The task
Give only the number of lines in the records that include the string "serialData".

Provided material
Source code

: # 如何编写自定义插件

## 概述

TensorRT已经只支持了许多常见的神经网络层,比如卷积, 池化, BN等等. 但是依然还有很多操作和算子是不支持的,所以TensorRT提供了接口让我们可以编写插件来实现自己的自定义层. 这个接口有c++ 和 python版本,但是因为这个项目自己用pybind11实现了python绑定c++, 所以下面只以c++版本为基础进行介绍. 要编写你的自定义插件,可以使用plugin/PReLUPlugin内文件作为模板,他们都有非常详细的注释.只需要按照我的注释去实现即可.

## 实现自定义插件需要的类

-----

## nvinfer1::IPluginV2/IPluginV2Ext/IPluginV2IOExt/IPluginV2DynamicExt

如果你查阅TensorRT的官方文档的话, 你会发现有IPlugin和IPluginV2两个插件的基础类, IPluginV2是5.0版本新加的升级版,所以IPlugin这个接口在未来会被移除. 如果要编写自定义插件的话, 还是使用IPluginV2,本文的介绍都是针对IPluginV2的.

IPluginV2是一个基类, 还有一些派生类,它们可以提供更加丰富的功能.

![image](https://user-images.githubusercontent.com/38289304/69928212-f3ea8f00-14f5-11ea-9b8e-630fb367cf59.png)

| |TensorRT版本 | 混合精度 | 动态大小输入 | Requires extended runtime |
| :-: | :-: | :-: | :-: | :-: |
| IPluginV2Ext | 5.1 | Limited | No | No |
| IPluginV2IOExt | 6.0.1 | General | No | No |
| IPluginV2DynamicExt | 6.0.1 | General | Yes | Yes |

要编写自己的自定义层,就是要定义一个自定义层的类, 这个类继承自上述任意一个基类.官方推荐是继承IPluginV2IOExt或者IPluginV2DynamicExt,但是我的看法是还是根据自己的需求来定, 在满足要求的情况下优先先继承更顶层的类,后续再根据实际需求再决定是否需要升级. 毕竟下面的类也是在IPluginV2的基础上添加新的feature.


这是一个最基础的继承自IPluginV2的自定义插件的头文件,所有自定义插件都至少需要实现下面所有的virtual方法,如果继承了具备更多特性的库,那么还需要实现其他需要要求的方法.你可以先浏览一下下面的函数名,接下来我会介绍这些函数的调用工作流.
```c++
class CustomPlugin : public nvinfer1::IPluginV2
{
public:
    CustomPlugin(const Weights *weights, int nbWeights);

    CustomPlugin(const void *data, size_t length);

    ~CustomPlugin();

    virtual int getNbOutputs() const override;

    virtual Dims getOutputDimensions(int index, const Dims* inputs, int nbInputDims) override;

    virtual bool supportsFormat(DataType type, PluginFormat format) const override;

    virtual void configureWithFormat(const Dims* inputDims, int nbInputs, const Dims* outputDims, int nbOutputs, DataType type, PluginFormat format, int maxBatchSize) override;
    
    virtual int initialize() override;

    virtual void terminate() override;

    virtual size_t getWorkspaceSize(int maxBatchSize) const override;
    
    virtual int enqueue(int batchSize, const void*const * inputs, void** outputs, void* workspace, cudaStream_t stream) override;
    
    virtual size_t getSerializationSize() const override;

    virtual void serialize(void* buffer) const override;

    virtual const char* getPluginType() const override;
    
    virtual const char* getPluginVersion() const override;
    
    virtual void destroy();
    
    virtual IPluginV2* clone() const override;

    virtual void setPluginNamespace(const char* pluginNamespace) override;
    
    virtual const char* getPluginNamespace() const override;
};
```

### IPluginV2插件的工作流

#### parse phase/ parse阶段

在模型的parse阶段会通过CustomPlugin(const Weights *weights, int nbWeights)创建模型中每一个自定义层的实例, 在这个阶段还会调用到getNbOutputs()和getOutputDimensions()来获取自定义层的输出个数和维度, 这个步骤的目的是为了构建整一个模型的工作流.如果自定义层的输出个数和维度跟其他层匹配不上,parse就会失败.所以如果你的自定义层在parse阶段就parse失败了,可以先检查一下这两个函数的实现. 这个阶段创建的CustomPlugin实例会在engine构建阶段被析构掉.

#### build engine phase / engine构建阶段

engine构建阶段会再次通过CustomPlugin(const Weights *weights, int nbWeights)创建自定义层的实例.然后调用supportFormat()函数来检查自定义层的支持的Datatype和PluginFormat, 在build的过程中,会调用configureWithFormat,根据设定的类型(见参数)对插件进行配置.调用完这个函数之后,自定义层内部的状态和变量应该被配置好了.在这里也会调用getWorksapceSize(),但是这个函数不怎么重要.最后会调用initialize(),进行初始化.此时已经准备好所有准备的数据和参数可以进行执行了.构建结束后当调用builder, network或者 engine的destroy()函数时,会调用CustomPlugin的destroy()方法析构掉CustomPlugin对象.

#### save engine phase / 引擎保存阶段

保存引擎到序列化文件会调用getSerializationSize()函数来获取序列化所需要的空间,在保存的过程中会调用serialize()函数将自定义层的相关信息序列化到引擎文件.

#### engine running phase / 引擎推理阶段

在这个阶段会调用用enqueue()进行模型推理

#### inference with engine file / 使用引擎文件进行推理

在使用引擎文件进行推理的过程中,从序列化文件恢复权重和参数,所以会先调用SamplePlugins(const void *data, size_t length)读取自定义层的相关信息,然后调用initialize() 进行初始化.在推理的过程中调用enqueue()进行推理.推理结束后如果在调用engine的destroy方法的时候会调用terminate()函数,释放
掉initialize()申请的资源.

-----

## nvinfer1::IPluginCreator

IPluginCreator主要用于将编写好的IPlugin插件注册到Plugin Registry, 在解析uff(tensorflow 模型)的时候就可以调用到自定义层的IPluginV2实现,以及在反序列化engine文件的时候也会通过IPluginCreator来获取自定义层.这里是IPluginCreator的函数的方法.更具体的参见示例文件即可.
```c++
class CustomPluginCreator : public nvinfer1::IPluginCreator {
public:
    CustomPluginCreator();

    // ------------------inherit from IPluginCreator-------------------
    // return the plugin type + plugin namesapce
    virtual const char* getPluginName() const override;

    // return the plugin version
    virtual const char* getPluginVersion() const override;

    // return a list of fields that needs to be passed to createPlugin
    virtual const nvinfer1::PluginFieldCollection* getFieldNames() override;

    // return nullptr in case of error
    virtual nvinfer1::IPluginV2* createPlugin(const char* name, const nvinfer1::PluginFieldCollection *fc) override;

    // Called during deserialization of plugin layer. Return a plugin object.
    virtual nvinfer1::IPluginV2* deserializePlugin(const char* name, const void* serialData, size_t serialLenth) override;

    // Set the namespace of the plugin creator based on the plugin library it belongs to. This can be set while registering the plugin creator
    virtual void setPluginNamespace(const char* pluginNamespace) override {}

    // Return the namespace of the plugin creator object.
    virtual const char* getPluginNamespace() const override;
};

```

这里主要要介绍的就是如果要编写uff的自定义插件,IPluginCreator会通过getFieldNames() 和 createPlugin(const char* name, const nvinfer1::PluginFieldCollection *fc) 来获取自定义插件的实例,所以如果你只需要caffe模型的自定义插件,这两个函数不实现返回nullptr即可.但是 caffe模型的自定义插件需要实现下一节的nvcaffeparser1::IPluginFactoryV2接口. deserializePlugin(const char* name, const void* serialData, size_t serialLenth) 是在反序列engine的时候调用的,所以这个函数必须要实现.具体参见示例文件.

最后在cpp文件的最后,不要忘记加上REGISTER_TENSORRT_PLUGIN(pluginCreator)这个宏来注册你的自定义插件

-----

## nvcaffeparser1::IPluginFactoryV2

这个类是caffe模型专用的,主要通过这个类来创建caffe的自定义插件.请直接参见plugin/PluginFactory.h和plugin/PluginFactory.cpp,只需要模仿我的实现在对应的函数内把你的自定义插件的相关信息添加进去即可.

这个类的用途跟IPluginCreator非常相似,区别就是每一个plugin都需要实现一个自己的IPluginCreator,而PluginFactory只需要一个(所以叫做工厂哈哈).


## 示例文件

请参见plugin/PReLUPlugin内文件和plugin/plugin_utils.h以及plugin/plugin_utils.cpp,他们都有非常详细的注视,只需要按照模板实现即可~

--

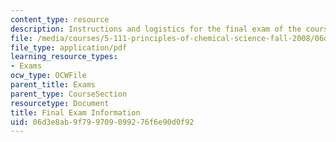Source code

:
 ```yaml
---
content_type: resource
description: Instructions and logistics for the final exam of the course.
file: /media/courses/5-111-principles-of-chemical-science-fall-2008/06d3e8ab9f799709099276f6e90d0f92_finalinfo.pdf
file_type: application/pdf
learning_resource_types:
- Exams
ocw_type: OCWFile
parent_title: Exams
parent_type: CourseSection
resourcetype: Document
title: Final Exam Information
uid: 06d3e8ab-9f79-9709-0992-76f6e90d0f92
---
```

Problem solution
2